:: PROBLEM DESCRIPTION ::
Extract all of the data and reproduce it precisely.

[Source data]

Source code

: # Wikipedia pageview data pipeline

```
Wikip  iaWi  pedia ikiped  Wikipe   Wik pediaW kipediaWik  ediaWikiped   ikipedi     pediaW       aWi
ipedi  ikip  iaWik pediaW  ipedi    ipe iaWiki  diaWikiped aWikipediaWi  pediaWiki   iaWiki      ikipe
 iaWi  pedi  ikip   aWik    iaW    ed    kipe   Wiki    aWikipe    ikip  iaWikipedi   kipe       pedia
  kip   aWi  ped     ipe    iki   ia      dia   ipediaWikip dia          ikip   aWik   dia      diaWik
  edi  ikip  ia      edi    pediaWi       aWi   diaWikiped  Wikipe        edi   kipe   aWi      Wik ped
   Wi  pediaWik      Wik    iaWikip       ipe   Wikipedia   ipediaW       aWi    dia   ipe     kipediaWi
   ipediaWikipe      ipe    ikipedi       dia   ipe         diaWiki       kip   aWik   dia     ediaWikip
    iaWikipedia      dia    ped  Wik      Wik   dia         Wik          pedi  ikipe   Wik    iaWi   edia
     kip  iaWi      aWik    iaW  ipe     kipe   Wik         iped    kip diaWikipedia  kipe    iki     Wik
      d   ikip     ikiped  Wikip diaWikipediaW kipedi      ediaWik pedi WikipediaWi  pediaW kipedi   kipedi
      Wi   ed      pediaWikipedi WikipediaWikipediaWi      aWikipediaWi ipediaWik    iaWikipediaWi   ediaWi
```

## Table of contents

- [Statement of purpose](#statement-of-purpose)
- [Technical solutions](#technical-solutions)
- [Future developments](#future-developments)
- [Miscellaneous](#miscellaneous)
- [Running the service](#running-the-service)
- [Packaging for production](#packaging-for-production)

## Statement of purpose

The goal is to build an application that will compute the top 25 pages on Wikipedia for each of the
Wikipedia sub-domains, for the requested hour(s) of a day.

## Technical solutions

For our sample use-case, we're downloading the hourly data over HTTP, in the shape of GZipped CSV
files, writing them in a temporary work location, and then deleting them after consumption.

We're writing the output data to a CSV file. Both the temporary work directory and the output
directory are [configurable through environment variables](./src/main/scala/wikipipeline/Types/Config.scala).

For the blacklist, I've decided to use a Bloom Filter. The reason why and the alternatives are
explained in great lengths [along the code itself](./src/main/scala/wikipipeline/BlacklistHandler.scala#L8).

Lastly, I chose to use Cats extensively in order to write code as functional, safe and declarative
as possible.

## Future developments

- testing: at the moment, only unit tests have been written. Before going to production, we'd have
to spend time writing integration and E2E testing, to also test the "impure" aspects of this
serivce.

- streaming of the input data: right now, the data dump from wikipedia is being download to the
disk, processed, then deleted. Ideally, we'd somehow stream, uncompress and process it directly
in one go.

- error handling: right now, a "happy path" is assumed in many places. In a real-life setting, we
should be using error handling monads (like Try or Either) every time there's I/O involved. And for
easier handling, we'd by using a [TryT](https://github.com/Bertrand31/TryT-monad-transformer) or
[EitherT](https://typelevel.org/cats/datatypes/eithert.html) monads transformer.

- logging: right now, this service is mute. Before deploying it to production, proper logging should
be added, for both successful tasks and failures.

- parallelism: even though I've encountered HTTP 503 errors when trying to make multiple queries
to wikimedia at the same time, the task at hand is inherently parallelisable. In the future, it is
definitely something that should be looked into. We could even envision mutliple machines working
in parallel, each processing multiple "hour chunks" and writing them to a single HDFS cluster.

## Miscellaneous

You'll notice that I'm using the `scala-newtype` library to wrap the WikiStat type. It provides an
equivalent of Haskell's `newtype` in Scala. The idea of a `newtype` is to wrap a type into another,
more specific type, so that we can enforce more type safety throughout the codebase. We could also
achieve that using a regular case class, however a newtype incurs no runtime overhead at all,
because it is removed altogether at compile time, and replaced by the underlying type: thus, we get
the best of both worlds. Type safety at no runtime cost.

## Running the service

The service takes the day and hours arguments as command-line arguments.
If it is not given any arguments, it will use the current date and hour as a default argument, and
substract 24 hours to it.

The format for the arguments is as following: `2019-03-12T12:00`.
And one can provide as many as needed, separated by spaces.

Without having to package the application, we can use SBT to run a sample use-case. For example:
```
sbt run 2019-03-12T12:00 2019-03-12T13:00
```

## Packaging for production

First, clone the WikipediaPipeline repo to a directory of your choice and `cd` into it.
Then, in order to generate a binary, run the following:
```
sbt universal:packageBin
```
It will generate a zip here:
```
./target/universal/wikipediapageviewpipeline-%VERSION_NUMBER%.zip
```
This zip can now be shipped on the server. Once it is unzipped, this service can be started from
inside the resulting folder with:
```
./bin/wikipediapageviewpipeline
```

:: EXERCISE RESPONSE ::
Source code

: # Wikipedia pageview data pipeline

```
Wikip  iaWi  pedia ikiped  Wikipe   Wik pediaW kipediaWik  ediaWikiped   ikipedi     pediaW       aWi
ipedi  ikip  iaWik pediaW  ipedi    ipe iaWiki  diaWikiped aWikipediaWi  pediaWiki   iaWiki      ikipe
 iaWi  pedi  ikip   aWik    iaW    ed    kipe   Wiki    aWikipe    ikip  iaWikipedi   kipe       pedia
  kip   aWi  ped     ipe    iki   ia      dia   ipediaWikip dia          ikip   aWik   dia      diaWik
  edi  ikip  ia      edi    pediaWi       aWi   diaWikiped  Wikipe        edi   kipe   aWi      Wik ped
   Wi  pediaWik      Wik    iaWikip       ipe   Wikipedia   ipediaW       aWi    dia   ipe     kipediaWi
   ipediaWikipe      ipe    ikipedi       dia   ipe         diaWiki       kip   aWik   dia     ediaWikip
    iaWikipedia      dia    ped  Wik      Wik   dia         Wik          pedi  ikipe   Wik    iaWi   edia
     kip  iaWi      aWik    iaW  ipe     kipe   Wik         iped    kip diaWikipedia  kipe    iki     Wik
      d   ikip     ikiped  Wikip diaWikipediaW kipedi      ediaWik pedi WikipediaWi  pediaW kipedi   kipedi
      Wi   ed      pediaWikipedi WikipediaWikipediaWi      aWikipediaWi ipediaWik    iaWikipediaWi   ediaWi
```

## Table of contents

- [Statement of purpose](#statement-of-purpose)
- [Technical solutions](#technical-solutions)
- [Future developments](#future-developments)
- [Miscellaneous](#miscellaneous)
- [Running the service](#running-the-service)
- [Packaging for production](#packaging-for-production)

## Statement of purpose

The goal is to build an application that will compute the top 25 pages on Wikipedia for each of the
Wikipedia sub-domains, for the requested hour(s) of a day.

## Technical solutions

For our sample use-case, we're downloading the hourly data over HTTP, in the shape of GZipped CSV
files, writing them in a temporary work location, and then deleting them after consumption.

We're writing the output data to a CSV file. Both the temporary work directory and the output
directory are [configurable through environment variables](./src/main/scala/wikipipeline/Types/Config.scala).

For the blacklist, I've decided to use a Bloom Filter. The reason why and the alternatives are
explained in great lengths [along the code itself](./src/main/scala/wikipipeline/BlacklistHandler.scala#L8).

Lastly, I chose to use Cats extensively in order to write code as functional, safe and declarative
as possible.

## Future developments

- testing: at the moment, only unit tests have been written. Before going to production, we'd have
to spend time writing integration and E2E testing, to also test the "impure" aspects of this
serivce.

- streaming of the input data: right now, the data dump from wikipedia is being download to the
disk, processed, then deleted. Ideally, we'd somehow stream, uncompress and process it directly
in one go.

- error handling: right now, a "happy path" is assumed in many places. In a real-life setting, we
should be using error handling monads (like Try or Either) every time there's I/O involved. And for
easier handling, we'd by using a [TryT](https://github.com/Bertrand31/TryT-monad-transformer) or
[EitherT](https://typelevel.org/cats/datatypes/eithert.html) monads transformer.

- logging: right now, this service is mute. Before deploying it to production, proper logging should
be added, for both successful tasks and failures.

- parallelism: even though I've encountered HTTP 503 errors when trying to make multiple queries
to wikimedia at the same time, the task at hand is inherently parallelisable. In the future, it is
definitely something that should be looked into. We could even envision mutliple machines working
in parallel, each processing multiple "hour chunks" and writing them to a single HDFS cluster.

## Miscellaneous

You'll notice that I'm using the `scala-newtype` library to wrap the WikiStat type. It provides an
equivalent of Haskell's `newtype` in Scala. The idea of a `newtype` is to wrap a type into another,
more specific type, so that we can enforce more type safety throughout the codebase. We could also
achieve that using a regular case class, however a newtype incurs no runtime overhead at all,
because it is removed altogether at compile time, and replaced by the underlying type: thus, we get
the best of both worlds. Type safety at no runtime cost.

## Running the service

The service takes the day and hours arguments as command-line arguments.
If it is not given any arguments, it will use the current date and hour as a default argument, and
substract 24 hours to it.

The format for the arguments is as following: `2019-03-12T12:00`.
And one can provide as many as needed, separated by spaces.

Without having to package the application, we can use SBT to run a sample use-case. For example:
```
sbt run 2019-03-12T12:00 2019-03-12T13:00
```

## Packaging for production

First, clone the WikipediaPipeline repo to a directory of your choice and `cd` into it.
Then, in order to generate a binary, run the following:
```
sbt universal:packageBin
```
It will generate a zip here:
```
./target/universal/wikipediapageviewpipeline-%VERSION_NUMBER%.zip
```
This zip can now be shipped on the server. Once it is unzipped, this service can be started from
inside the resulting folder with:
```
./bin/wikipediapageviewpipeline
```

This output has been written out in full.